# What the task asks
What is needed here is each entry reproduced exactly, without its pictures.

# Items from a dataset
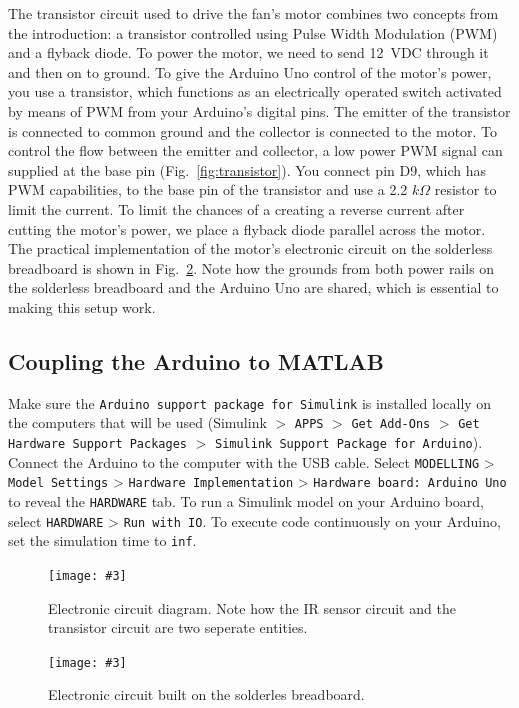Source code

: \documentclass[10pt,twoside,openright]{article}
\newcommand{\mijnfiguur}[5][ht]{            %
    \begin{figure}[#1]                      %
        \begin{center}                      %
            \texttt{[image: \#3]}        %
        \end{center}
        \caption{#4\label{#5}}          %
    \end{figure}
    }
\begin{document}
The transistor circuit used to drive the fan's motor combines two concepts from the introduction: a transistor controlled using Pulse Width Modulation (PWM) and a flyback diode. To power the motor, we need to send 12~VDC through it and then on to ground. To give the Arduino Uno control of the motor’s power, you use a transistor, which functions as an electrically operated switch activated by means of PWM from your Arduino’s digital pins. The emitter of the transistor is connected to common ground and the collector is connected to the motor. To control the flow between the emitter and collector, a low power PWM signal can supplied at the base pin (Fig.~\ref{fig:transistor}). You connect pin D9, which has PWM capabilities, to the base pin of the transistor and use a 2.2 $k \Omega$ resistor to limit the current. To limit the chances of a creating a reverse current after cutting the motor's power, we place a flyback diode parallel across the motor. The practical implementation of the motor's electronic circuit on the solderless breadboard is shown in Fig.~\ref{fig:fritzing}. Note how the grounds from both power rails on the solderless breadboard and the Arduino Uno are shared, which is essential to making this setup work.

\subsection{Coupling the Arduino to MATLAB}
Make sure the \texttt{Arduino support package for Simulink} is installed locally on the computers that will be used (Simulink $>$ \texttt{APPS} $>$ \texttt{Get Add-Ons} $>$ \texttt{Get Hardware Support Packages} $>$ \texttt{Simulink Support Package for Arduino}). Connect the Arduino to the computer with the USB cable. Select \texttt{MODELLING} > \texttt{Model Settings} > \texttt{Hardware Implementation} > \texttt{Hardware board: Arduino Uno} to reveal the \texttt{HARDWARE} tab. To run a Simulink model on your Arduino board, select \texttt{HARDWARE} > \texttt{Run with IO}. To execute code continuously on your Arduino, set the simulation time to \texttt{inf}.

\begin{landscape}
\mijnfiguur[h!]{scale=1.4}{circuit.pdf}{Electronic circuit diagram. Note how the IR sensor circuit and the transistor circuit are two seperate entities.}{fig:circuit}
\end{landscape}

\begin{landscape}
\mijnfiguur[h!]{scale=0.8}{levitatingPingPongCircuit_bb.pdf}{Electronic circuit built on the solderles breadboard.}{fig:fritzing}
\end{landscape}
\end{document}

# Solution
Source code

: \documentclass[10pt,twoside,openright]{article}
\newcommand{\mijnfiguur}[5][ht]{            %
    \begin{figure}[#1]                      %
        \begin{center}                      %
            \texttt{[image: \#3]}        %
        \end{center}
        \caption{#4\label{#5}}          %
    \end{figure}
    }
\begin{document}
The transistor circuit used to drive the fan's motor combines two concepts from the introduction: a transistor controlled using Pulse Width Modulation (PWM) and a flyback diode. To power the motor, we need to send 12~VDC through it and then on to ground. To give the Arduino Uno control of the motor’s power, you use a transistor, which functions as an electrically operated switch activated by means of PWM from your Arduino’s digital pins. The emitter of the transistor is connected to common ground and the collector is connected to the motor. To control the flow between the emitter and collector, a low power PWM signal can supplied at the base pin (Fig.~\ref{fig:transistor}). You connect pin D9, which has PWM capabilities, to the base pin of the transistor and use a 2.2 $k \Omega$ resistor to limit the current. To limit the chances of a creating a reverse current after cutting the motor's power, we place a flyback diode parallel across the motor. The practical implementation of the motor's electronic circuit on the solderless breadboard is shown in Fig.~\ref{fig:fritzing}. Note how the grounds from both power rails on the solderless breadboard and the Arduino Uno are shared, which is essential to making this setup work.

\subsection{Coupling the Arduino to MATLAB}
Make sure the \texttt{Arduino support package for Simulink} is installed locally on the computers that will be used (Simulink $>$ \texttt{APPS} $>$ \texttt{Get Add-Ons} $>$ \texttt{Get Hardware Support Packages} $>$ \texttt{Simulink Support Package for Arduino}). Connect the Arduino to the computer with the USB cable. Select \texttt{MODELLING} > \texttt{Model Settings} > \texttt{Hardware Implementation} > \texttt{Hardware board: Arduino Uno} to reveal the \texttt{HARDWARE} tab. To run a Simulink model on your Arduino board, select \texttt{HARDWARE} > \texttt{Run with IO}. To execute code continuously on your Arduino, set the simulation time to \texttt{inf}.

\begin{landscape}
\mijnfiguur[h!]{scale=1.4}{circuit.pdf}{Electronic circuit diagram. Note how the IR sensor circuit and the transistor circuit are two seperate entities.}{fig:circuit}
\end{landscape}

\begin{landscape}
\mijnfiguur[h!]{scale=0.8}{levitatingPingPongCircuit_bb.pdf}{Electronic circuit built on the solderles breadboard.}{fig:fritzing}
\end{landscape}
\end{document}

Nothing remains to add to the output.